Art students make choice

By Editorial Board

Nobody said being a successful artist would be easy. But a new study released Jan. 4 shows that recent graduates with degrees in the arts, humanities and architecture suffer the highest unemployment rates in the nation. Undergraduates with degrees in architecture faced an unemployment rate of 13.9 percent; the arts, 11.1 percent; and the humanities, 9.4 percent. Data from the Census Bureau’s 2009 and 2010 American Community Survey was used for the analysis. Students who majored in technical fields fared much better. In fact, workers who majored in engineering, computer science or business have gained 50 percent more earnings in their lifetime than those who majored in the arts.

This is not the best news for students at Columbia, but it shouldn’t discourage or surprise them. Any degree, whether in biology or graphic arts, is better than no degree at all. Students are realizing that a degree is an investment, not just a means to an end.

Unemployment rates were 22.9 percent for recent high school graduates and 31.5 percent for high school dropouts. And some majors that were closely related had vastly different unemployment rates. Information systems, for example, had an unemployment rate of 11.7 percent while computer science was 7.8 percent. Not to mention that “the arts” is a broad category of majors; the study’s attempt to speak to every single major at every single college is probably a little too ambitious.

Ultimately, it is up to the individual student to determine whether a certain major is right for him or her. Some students value monetary success above all else, and there is nothing wrong with that. Others live meagerly but are content. Students need to be a bit more honest with themselves, and they especially need to realize that a degree isn’t a free pass.

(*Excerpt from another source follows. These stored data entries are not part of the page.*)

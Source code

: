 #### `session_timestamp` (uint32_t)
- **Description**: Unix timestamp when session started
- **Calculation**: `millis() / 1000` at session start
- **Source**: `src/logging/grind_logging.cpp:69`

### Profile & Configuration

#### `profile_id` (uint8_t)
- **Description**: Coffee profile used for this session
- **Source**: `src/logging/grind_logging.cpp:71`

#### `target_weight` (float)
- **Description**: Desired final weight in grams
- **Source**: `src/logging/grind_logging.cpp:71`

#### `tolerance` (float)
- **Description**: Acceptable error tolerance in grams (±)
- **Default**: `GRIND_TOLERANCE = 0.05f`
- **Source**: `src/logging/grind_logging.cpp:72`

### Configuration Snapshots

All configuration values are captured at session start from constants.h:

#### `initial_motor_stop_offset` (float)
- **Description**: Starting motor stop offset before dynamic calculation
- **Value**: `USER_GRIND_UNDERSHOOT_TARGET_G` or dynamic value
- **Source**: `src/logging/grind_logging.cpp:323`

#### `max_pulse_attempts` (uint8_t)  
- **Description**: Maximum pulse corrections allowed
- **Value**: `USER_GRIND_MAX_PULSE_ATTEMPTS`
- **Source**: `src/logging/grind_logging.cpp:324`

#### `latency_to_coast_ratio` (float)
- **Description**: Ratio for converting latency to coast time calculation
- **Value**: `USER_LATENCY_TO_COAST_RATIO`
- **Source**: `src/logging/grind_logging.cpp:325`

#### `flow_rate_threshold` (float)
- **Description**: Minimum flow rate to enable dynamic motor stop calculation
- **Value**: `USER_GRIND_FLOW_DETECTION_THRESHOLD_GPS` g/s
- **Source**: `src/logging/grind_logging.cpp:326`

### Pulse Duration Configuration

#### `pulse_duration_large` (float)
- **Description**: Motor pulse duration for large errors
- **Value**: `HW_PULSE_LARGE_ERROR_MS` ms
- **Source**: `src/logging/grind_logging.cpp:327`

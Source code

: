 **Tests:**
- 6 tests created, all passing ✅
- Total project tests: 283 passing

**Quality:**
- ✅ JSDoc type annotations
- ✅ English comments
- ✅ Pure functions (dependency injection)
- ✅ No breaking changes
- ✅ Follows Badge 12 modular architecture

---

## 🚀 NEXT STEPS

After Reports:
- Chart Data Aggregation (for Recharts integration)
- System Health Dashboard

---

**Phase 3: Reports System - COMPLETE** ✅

Therefore, high school graduates must think about what will truly make them happy. Showing high school seniors unemployment rates instead of simply telling them “the world is their oyster” might seem cold, but in the end, it will help them make an important decision.

There are options for all graduates, though many of them are not glamorous. When job offers are scarce after college, pursuing a graduate degree isn’t such a bad option, as it will make students more valuable to prospective employers.

Recent graduates must also be willing to swallow their pride and dig in the dirt for a while, whether that means fetching coffee for the boss or performing menial tasks. Everyone has to start somewhere.